Author Topic: Talking JIT  (Read 9495 times)

0 Members and 2 Guests are viewing this topic.

Mike Trader

  • Guest
Talking JIT
« on: October 06, 2010, 12:14:52 AM »
Why is Oxygen a JIT compiler?

"A common goal of using JIT techniques is to reach or surpass the performance of static compilation, while maintaining the advantages of bytecode interpretation: Much of the "heavy lifting" of parsing the original source code and performing basic optimization is often handled at compile time, prior to deployment: compilation from bytecode to machine code is much faster than compiling from source. The deployed bytecode is portable, unlike native code. Since the runtime has control over the compilation, like interpreted bytecode, it can run in a secure sandbox. Compilers from bytecode to machine code are easier to write, because the portable bytecode compiler has already done much of the work."
http://en.wikipedia.org/wiki/Just-in-time_compilation

But I suspect there is a good deal of foreward thinking here (Mac, Linux, Java AVM...)?

Charles Pegge

  • Guest
Re: Talking JIT
« Reply #1 on: October 06, 2010, 01:33:28 AM »

Welcome to the forum Mike!

I use the term JIT very broadly in that Oxygen can go from source code directly into  executable memory image. Another slightly different JIT  thing it can do during run time is take a string of source code, perform a secondary compile, and run it on-the-fly sharing the same workspace.

In practice the compilation speed is fast enough for small applications and tools to run directly from source code, making PE file generation unnecessary.

Oxygen also supports some features of byte-code languages such as loose typing of variables. I dont think there is any theoretical limit on how smart you can make a compiler.

As for sandboxes, O2 is a bit hardcore at present, but as the architecture matures, introducing new features to make coding easier on the knees won't be a problem.

Oxygen could also be embedded as a compile engine for another loanguage.

Charles

efgee

  • Guest
Re: Talking JIT
« Reply #2 on: October 06, 2010, 10:39:25 AM »
One thing that also could be accomplished is to have a debugger window linked into the in-memory compiled program to look at the variable values at run-time; maybe even with the ability to change them on the fly.

Charles Pegge

  • Guest
Re: Talking JIT
« Reply #3 on: October 06, 2010, 08:29:58 PM »

This would be very useful for high level debugging. I thought of using the Windows Shared-Memory mechanism which allows processes to share a named memory area. This is more efficient than sharing a file and would allow a monitoring tool to be independently loaded and link in with the program under test conditions.

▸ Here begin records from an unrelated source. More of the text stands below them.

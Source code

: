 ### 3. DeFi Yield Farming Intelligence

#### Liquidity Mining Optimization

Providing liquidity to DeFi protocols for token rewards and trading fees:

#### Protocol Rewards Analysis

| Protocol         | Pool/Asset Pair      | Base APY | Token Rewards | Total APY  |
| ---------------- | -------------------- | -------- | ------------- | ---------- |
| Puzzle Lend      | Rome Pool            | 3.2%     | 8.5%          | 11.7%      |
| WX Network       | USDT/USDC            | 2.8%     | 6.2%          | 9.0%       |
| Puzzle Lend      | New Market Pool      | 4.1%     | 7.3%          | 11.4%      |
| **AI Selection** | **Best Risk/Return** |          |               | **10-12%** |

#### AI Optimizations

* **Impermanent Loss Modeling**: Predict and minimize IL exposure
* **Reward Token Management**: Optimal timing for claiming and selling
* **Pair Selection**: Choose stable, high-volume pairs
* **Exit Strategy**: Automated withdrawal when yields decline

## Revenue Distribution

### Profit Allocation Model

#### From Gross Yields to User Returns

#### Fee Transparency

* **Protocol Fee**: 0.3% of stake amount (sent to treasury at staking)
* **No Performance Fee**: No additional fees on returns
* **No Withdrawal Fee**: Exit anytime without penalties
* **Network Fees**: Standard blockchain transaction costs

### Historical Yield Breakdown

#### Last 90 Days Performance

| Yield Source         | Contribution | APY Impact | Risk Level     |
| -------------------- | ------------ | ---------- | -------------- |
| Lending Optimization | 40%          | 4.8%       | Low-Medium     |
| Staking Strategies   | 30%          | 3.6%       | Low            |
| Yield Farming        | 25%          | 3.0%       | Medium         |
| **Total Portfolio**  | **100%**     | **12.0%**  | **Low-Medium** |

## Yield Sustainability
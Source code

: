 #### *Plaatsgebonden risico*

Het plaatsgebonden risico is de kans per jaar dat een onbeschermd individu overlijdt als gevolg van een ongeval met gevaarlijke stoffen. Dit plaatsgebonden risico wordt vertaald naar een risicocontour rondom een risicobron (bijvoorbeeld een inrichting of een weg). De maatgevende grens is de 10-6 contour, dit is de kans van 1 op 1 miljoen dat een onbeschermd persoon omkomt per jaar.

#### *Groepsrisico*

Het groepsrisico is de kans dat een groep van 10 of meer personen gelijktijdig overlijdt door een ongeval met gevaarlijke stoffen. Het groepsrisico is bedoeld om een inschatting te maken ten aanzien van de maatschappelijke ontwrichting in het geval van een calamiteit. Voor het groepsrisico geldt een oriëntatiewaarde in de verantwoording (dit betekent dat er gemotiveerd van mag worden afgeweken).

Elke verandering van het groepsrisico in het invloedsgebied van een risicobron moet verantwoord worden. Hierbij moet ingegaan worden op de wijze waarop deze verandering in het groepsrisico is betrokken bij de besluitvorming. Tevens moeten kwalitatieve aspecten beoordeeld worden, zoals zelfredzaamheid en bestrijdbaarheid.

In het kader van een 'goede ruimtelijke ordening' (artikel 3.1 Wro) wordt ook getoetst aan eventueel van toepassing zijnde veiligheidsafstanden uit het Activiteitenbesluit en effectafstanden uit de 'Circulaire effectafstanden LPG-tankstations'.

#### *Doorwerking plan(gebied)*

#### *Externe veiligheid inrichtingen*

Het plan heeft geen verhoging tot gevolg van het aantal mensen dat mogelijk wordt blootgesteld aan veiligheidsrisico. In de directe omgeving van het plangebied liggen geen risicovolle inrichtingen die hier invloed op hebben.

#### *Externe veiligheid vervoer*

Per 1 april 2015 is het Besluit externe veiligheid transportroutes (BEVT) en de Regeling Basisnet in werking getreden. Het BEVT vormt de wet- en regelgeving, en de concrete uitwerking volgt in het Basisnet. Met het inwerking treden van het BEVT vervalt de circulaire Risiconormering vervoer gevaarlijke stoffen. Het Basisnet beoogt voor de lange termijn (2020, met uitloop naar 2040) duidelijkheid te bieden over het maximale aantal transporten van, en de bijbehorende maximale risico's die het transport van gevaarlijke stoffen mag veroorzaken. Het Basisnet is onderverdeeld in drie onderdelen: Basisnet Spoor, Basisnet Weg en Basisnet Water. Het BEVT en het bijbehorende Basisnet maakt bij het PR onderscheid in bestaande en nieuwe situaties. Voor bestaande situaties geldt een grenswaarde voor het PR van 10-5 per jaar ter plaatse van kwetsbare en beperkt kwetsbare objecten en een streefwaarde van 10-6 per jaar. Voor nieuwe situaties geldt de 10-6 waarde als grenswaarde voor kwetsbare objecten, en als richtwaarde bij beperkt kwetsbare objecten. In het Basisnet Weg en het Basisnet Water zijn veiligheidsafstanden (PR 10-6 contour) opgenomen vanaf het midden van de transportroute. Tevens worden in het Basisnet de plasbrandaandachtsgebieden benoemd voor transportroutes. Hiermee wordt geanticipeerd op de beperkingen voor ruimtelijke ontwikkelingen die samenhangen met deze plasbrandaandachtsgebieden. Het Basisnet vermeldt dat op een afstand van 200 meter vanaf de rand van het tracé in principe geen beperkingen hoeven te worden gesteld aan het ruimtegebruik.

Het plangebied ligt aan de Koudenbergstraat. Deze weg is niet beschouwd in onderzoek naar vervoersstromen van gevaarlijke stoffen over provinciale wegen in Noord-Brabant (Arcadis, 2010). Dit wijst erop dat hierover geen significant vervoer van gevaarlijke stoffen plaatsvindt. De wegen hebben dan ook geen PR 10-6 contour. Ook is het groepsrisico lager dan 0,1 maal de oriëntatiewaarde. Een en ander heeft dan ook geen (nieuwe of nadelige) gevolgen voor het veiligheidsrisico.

For debugging at the lower level the compiler could be switched to a limit-checking mode. This would insert code to verify array indexes are within bounds, pointers remain within their  prescribed memory area. and variables remain within a preset limit. (You would not want this extra code in your finished product).

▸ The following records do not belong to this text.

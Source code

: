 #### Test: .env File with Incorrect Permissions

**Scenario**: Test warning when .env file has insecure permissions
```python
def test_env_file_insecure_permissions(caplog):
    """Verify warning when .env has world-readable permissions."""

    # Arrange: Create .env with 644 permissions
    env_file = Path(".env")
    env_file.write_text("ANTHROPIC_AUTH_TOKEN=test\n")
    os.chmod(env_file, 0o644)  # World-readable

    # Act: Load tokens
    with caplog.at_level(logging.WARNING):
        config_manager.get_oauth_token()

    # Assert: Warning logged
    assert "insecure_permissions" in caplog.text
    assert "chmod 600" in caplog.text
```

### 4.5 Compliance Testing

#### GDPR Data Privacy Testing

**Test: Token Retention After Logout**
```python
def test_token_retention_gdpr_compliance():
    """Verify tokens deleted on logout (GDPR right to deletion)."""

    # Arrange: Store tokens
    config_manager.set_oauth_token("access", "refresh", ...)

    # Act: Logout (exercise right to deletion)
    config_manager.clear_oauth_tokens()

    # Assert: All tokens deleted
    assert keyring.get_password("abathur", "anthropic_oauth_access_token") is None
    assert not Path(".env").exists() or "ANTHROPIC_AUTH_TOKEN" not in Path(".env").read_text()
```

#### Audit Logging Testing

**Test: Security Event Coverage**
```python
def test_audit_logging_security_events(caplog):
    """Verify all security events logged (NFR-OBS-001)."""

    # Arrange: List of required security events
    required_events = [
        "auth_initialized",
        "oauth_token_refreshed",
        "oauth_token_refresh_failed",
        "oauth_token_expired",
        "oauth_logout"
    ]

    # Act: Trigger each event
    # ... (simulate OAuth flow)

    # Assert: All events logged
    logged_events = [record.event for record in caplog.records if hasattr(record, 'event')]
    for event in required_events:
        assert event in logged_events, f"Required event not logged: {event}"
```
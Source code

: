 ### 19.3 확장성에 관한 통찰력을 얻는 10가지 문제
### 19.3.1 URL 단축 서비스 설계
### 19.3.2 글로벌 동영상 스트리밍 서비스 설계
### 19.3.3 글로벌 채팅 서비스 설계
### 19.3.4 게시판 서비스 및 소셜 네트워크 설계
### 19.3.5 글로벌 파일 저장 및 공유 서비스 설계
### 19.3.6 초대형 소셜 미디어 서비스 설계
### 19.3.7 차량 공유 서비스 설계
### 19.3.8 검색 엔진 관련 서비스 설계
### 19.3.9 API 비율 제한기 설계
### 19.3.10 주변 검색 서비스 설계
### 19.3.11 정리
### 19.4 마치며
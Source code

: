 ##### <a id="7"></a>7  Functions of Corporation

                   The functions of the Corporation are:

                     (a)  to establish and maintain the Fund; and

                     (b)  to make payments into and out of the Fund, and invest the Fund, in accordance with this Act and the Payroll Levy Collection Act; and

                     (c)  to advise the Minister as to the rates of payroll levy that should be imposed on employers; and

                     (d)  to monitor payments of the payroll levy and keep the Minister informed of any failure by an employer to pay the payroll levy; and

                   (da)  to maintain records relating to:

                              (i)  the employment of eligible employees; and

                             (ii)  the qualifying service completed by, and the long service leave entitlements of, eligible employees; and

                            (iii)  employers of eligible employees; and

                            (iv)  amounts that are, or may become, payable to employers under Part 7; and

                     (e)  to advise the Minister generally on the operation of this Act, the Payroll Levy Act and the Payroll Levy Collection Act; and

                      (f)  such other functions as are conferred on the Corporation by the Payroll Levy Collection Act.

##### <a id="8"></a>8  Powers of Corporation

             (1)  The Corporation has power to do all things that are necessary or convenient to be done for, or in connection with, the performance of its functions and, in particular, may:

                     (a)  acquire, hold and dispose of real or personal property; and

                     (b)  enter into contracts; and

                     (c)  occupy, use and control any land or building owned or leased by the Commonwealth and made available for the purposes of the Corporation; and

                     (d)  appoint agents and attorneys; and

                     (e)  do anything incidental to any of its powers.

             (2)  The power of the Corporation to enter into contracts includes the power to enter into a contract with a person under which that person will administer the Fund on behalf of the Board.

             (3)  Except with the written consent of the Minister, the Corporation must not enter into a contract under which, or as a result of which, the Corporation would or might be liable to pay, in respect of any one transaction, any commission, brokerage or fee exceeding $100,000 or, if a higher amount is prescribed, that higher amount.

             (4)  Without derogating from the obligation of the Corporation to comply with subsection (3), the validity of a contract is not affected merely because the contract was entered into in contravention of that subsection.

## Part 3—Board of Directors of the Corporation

But with the sort of debugging I am faced with, the main issue is minimising the amount of information generated. One needs to trap events very precisely. The only tools I use for debugging the compiler are the message box and low cunning :)

Charles

Mike Trader

  • Guest
Re: Talking JIT
« Reply #4 on: October 08, 2010, 01:32:18 AM »
Yeah, there was a big debate in the C++ forums about the usefulness of debuggers. It seems seasoned guys can do more faster with well placed print statements. I must admit I use this technique for all my development work, even multithreaded debugging which can get very tricky with multiple instances of FastCGI apps running at the same time. I have no idea how you would use a debugger in that case.

Some events can't easily be simulated, like say a PayPal payment notification. Their sandbox does not really do what the live mode does, so you just have to wait for the real event and then go back and look through the debug spew.

But back to JIT.
(I love the flexibility of the run time string compile)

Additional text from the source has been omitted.